▶ Work task:
Among the records that follow, how many lines contain the word "rules"? Give the number and no other words.

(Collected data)
^^^^^^^^^^^^^^^^
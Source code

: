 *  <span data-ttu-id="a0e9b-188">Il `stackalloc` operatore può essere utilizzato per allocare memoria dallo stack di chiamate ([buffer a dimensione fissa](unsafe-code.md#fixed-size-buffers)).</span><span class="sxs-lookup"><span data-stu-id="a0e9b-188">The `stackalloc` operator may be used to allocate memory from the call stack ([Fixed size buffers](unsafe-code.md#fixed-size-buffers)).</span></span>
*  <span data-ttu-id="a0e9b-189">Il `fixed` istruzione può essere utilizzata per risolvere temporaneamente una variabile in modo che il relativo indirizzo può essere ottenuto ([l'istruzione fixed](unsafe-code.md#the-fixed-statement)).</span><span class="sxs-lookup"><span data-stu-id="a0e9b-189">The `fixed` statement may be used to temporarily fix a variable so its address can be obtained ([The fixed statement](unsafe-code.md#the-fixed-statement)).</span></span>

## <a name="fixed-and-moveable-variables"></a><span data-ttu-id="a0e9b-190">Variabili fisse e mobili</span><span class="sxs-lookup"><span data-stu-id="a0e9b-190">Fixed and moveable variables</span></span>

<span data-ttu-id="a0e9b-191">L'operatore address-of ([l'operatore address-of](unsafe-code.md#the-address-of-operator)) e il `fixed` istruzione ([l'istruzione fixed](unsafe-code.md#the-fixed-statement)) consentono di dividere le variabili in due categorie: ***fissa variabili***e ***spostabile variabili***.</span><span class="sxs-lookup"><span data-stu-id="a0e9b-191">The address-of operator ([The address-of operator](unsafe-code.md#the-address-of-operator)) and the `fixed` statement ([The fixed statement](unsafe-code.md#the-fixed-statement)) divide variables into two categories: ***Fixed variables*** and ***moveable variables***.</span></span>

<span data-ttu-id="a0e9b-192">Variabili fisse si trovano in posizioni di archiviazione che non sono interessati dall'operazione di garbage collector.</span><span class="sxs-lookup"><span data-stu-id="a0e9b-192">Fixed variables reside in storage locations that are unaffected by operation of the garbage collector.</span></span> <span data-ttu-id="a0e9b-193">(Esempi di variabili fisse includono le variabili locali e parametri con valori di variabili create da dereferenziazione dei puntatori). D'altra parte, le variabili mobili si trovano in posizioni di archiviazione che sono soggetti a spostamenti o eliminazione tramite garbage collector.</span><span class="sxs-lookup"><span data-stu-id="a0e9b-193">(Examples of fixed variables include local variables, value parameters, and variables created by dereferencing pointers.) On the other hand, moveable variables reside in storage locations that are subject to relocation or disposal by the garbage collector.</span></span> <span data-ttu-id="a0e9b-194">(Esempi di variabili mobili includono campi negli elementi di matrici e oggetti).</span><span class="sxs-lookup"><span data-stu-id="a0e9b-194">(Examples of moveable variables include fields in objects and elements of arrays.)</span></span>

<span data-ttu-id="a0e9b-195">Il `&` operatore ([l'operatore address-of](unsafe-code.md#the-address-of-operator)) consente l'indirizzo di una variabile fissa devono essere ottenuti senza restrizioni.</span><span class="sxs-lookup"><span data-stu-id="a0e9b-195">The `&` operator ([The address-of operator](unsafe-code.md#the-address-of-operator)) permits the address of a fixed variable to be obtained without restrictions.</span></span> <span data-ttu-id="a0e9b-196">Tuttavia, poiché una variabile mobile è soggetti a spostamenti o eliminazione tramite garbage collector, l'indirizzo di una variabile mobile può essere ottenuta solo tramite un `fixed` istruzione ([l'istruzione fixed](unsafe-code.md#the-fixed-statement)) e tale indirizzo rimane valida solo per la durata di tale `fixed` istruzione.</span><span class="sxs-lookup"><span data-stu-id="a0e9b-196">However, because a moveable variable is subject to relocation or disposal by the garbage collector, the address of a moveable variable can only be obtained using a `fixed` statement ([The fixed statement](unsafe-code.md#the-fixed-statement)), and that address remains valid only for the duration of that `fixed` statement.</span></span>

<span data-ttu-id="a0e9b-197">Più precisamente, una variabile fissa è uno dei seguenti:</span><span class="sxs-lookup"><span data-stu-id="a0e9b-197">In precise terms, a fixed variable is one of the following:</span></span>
^^^^^^^^^^^^^^^^
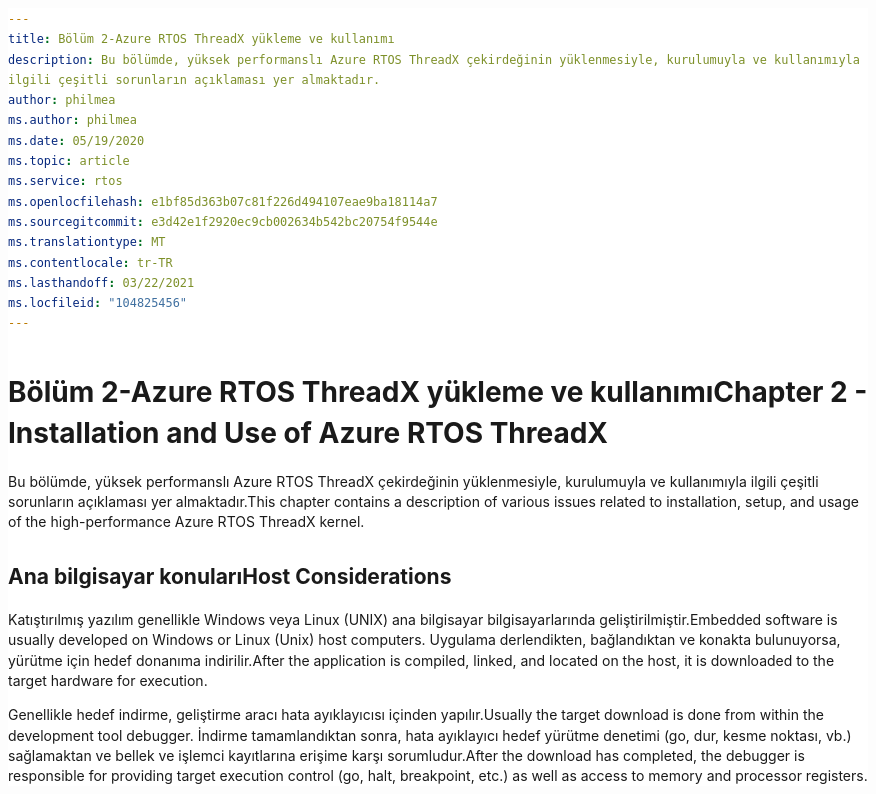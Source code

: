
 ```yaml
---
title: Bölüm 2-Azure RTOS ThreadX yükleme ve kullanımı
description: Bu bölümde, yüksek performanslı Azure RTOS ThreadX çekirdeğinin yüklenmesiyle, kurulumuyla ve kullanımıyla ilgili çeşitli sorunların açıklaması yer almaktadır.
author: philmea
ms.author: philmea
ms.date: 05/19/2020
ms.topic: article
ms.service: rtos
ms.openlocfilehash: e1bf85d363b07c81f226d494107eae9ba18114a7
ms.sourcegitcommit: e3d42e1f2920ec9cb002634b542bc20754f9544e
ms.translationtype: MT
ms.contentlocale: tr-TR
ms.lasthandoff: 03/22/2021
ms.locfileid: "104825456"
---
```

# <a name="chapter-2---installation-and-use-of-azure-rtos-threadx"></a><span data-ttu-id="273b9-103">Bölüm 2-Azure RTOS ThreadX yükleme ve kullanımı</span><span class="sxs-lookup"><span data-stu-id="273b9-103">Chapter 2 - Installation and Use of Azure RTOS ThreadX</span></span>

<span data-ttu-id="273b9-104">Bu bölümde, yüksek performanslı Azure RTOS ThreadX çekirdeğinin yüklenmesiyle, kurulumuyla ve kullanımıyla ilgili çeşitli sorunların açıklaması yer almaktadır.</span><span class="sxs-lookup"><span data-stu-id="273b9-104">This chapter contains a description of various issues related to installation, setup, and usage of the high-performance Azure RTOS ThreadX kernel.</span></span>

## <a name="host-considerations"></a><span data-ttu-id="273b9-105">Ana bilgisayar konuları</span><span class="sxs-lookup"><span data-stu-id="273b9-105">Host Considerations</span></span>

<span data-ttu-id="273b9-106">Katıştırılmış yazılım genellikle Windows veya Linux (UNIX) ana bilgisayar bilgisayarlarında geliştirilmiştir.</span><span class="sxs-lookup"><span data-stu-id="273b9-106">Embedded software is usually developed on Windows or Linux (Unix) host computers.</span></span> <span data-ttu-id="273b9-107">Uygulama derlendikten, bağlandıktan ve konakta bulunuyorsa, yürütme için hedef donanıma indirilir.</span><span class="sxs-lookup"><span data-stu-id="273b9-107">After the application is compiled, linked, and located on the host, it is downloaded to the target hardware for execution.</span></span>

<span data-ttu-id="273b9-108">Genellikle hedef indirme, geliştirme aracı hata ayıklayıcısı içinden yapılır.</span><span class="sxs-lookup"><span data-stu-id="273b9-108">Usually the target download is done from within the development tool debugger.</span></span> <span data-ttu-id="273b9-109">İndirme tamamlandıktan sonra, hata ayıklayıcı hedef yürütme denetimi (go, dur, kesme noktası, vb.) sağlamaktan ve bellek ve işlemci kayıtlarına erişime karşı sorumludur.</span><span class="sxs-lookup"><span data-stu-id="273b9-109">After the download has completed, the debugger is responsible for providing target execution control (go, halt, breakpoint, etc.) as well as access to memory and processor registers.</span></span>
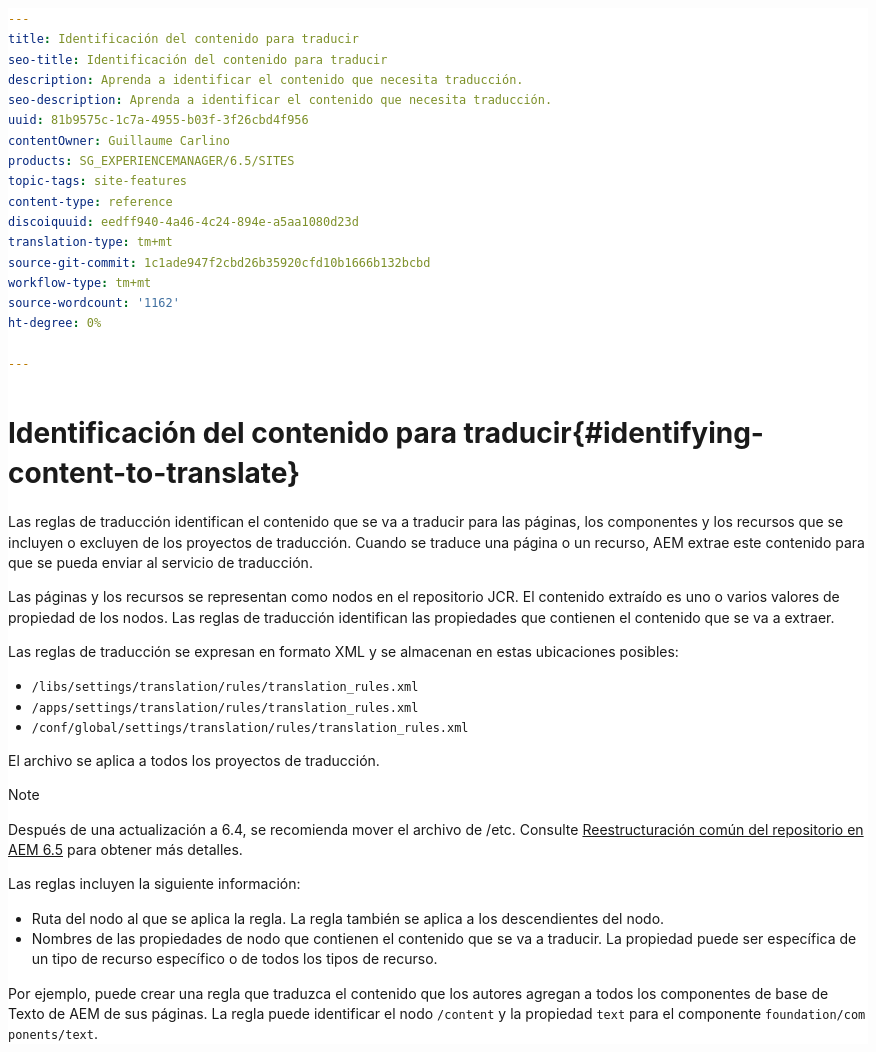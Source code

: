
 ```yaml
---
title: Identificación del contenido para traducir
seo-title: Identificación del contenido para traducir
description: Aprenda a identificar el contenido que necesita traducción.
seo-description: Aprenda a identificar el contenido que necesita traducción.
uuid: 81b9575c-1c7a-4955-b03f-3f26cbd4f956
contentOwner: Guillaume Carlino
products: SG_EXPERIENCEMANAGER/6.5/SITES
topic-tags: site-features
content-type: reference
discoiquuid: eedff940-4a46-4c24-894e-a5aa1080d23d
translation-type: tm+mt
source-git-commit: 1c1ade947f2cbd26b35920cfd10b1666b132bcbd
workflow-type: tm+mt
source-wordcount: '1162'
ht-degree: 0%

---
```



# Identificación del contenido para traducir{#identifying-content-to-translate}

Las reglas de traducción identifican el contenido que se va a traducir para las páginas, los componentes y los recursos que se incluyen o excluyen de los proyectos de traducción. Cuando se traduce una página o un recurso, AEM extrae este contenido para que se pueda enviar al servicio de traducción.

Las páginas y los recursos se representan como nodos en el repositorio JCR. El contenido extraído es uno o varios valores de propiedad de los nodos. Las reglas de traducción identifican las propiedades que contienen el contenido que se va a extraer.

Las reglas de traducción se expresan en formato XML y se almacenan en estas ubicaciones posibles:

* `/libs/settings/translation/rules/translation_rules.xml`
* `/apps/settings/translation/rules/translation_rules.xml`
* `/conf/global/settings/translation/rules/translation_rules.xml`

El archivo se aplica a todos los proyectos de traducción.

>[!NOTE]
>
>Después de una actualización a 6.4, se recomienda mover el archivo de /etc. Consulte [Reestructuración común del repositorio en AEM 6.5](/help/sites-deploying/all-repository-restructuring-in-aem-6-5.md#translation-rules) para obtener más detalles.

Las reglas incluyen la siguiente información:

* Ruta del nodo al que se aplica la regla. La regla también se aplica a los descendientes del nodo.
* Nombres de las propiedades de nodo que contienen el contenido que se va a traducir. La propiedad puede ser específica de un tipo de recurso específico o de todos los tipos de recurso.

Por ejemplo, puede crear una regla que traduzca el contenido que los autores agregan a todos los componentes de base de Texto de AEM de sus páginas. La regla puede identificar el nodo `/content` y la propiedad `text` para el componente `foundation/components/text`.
^^^^^^^^^^^^^^^^
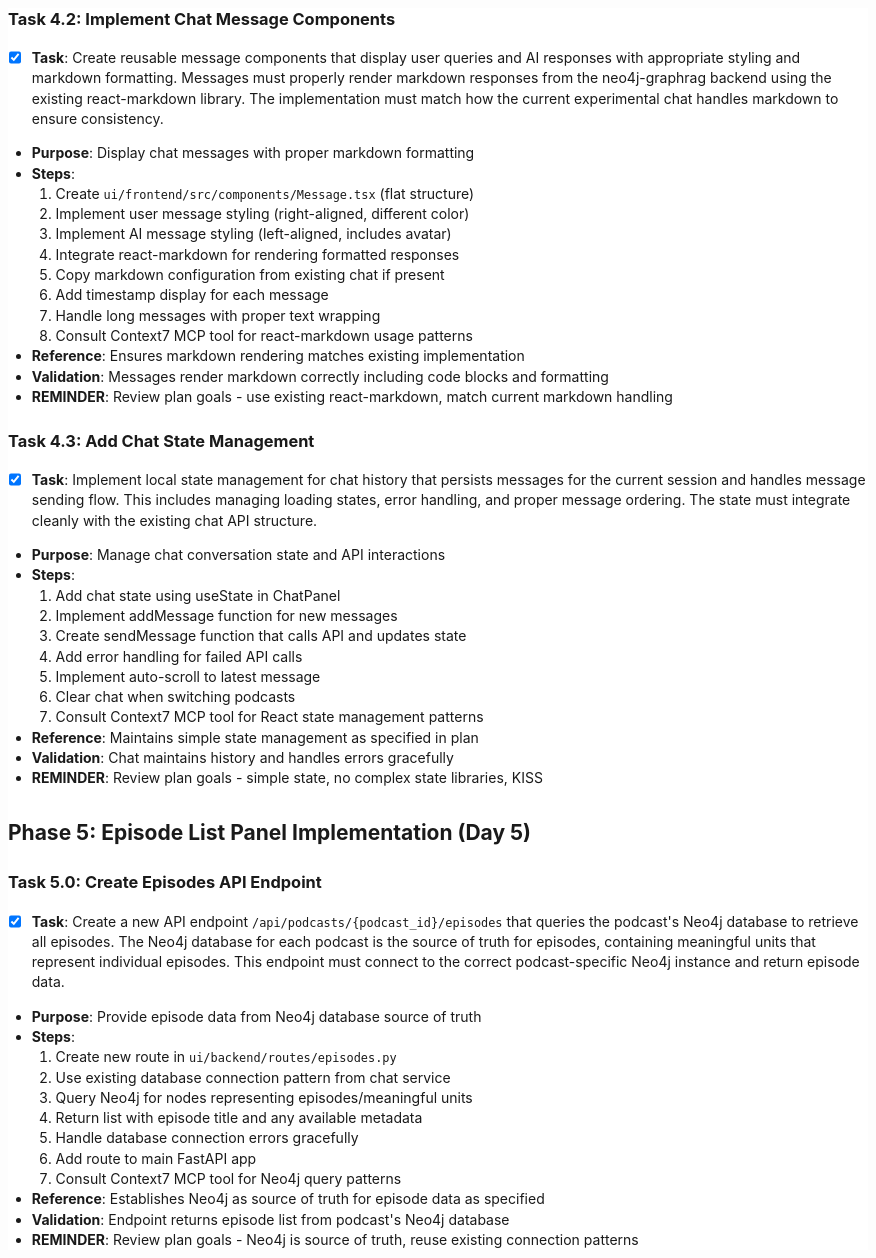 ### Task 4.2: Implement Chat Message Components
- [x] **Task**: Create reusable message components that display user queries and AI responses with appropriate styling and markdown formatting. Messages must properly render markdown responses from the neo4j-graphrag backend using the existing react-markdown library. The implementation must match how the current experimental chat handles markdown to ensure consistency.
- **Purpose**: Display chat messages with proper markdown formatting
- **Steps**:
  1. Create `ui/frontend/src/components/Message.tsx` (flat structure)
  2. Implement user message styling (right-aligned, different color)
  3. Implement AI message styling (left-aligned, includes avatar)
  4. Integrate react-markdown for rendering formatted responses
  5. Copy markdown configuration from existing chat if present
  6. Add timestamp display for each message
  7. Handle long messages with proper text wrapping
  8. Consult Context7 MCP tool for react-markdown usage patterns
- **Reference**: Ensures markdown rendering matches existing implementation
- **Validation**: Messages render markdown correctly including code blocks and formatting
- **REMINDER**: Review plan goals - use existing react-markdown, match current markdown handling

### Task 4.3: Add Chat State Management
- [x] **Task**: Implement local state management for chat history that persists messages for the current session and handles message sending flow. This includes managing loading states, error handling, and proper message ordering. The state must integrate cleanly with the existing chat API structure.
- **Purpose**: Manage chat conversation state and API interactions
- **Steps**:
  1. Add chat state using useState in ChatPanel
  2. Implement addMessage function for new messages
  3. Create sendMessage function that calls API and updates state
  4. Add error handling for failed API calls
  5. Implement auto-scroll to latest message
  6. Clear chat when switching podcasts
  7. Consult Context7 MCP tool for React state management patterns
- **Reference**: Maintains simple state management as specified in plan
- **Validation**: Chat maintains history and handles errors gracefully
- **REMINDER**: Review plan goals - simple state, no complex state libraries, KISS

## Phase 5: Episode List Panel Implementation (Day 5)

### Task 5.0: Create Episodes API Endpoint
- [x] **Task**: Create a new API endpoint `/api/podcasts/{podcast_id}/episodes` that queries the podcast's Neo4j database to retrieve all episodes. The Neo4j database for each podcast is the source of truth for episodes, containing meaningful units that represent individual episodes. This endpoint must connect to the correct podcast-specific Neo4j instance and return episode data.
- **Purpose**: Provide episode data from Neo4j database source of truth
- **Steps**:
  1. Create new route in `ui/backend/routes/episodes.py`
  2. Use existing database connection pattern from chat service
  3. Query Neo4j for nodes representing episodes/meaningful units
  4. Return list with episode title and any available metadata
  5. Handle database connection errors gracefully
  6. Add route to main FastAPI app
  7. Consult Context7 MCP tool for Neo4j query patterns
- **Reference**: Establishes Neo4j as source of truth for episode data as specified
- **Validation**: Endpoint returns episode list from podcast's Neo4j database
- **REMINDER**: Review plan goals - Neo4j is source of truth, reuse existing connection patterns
^^^^^^^^^^^^^^^^
▶ Result:
4